# Middle Fork of the Salmon



## DLJeffs (Aug 5, 2022)

Just a couple shots. Luckily we dodged the Moose Creek fire. Beautiful canyon and float.

Reactions: Like 2 | EyeCandy! 2 | Way Cool 8


----------



## Tom Smart (Aug 5, 2022)

That’s just an amazing trip!

Reactions: Thank You! 1


----------



## Eric Rorabaugh (Aug 5, 2022)

Awesomeness!!!

Reactions: Thank You! 1


----------



## 2feathers Creative Making (Aug 5, 2022)

Shame you couldn't just get away from civilization for a while...

Reactions: Thank You! 1 | Funny 1


----------



## DLJeffs (Aug 5, 2022)

2feathers Creative Making said:


> Shame you couldn't just get away from civilization for a while...


Well, there were 19 people in our group, plus 6 guides. Then there were at least 4 other outfitters running groups down the river and I saw at least two private floaters, so it wasn't like we were completely in the out back.

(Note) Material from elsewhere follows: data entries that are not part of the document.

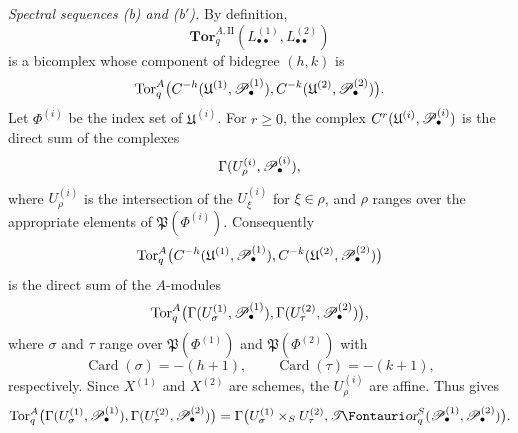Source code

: \begin{env}[6.6.4]
\label{III.6.6.4}
\emph{Spectral sequences \textnormal{(b)} and
\textnormal{(b$'$)}.}
By definition,
\[
  \mathbf{Tor}_q^{A,\mathrm{II}}
  (L_{\bullet\bullet}^{(1)},L_{\bullet\bullet}^{(2)})
\]
is a bicomplex whose component of bidegree $(h,k)$ is
\[
  \Tor_q^A
  \bigl(
    C^{-h}(\mathfrak U^{(1)},\sh P_\bullet^{(1)}),
    C^{-k}(\mathfrak U^{(2)},\sh P_\bullet^{(2)})
  \bigr).
\]
Let $\Phi^{(i)}$ be the index set of $\mathfrak U^{(i)}$.  For
$r\geq0$, the complex
$C^r(\mathfrak U^{(i)},\sh P_\bullet^{(i)})$ is the direct sum
of the complexes
\[
  \Gamma(U_\rho^{(i)},\sh P_\bullet^{(i)}),
\]
where $U_\rho^{(i)}$ is the intersection of the
$U_\xi^{(i)}$ for $\xi\in\rho$, and $\rho$ ranges over the
appropriate elements of $\mathfrak P(\Phi^{(i)})$.
Consequently
\[
  \Tor_q^A
  \bigl(
    C^{-h}(\mathfrak U^{(1)},\sh P_\bullet^{(1)}),
    C^{-k}(\mathfrak U^{(2)},\sh P_\bullet^{(2)})
  \bigr)
\]
is the direct sum of the $A$-modules
\[
  \Tor_q^A
  \bigl(
    \Gamma(U_\sigma^{(1)},\sh P_\bullet^{(1)}),
    \Gamma(U_\tau^{(2)},\sh P_\bullet^{(2)})
  \bigr),
\]
where $\sigma$ and $\tau$ range over
$\mathfrak P(\Phi^{(1)})$ and $\mathfrak P(\Phi^{(2)})$ with
\[
  \operatorname{Card}(\sigma)=-(h+1),
  \qquad
  \operatorname{Card}(\tau)=-(k+1),
\]
respectively.  Since $X^{(1)}$ and $X^{(2)}$ are schemes, the
$U_\rho^{(i)}$ are affine.  Thus  gives
\[
  \Tor_q^A
  \bigl(
    \Gamma(U_\sigma^{(1)},\sh P_\bullet^{(1)}),
    \Gamma(U_\tau^{(2)},\sh P_\bullet^{(2)})
  \bigr)
  =
  \Gamma\bigl(
    U_\sigma^{(1)}\times_SU_\tau^{(2)},
    \shTor_q^S(\sh P_\bullet^{(1)},\sh P_\bullet^{(2)})
  \bigr).
\]



\end{env}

Still a fun trip.

We did see a bear climbing the slope opposite our camp one evening. Lots of bighorn sheep - all females and juvenile males and babies. All the big rams were up in the high country.

Reactions: Like 2 | Way Cool 4


----------



## JonathanH (Aug 5, 2022)

Fantastic scenery! Looks very peaceful.

Reactions: Thank You! 1


----------



## Nature Man (Aug 5, 2022)

Congrats! Every man’s dream trip! The pictures really give us a small glimpse into your adventure! Chuck

Reactions: Thank You! 1


----------



## Mike1950 (Aug 5, 2022)

My mill guy went down Salmon in june. It was wild. But he is young. Beautiful ground

Reactions: Agree 1


----------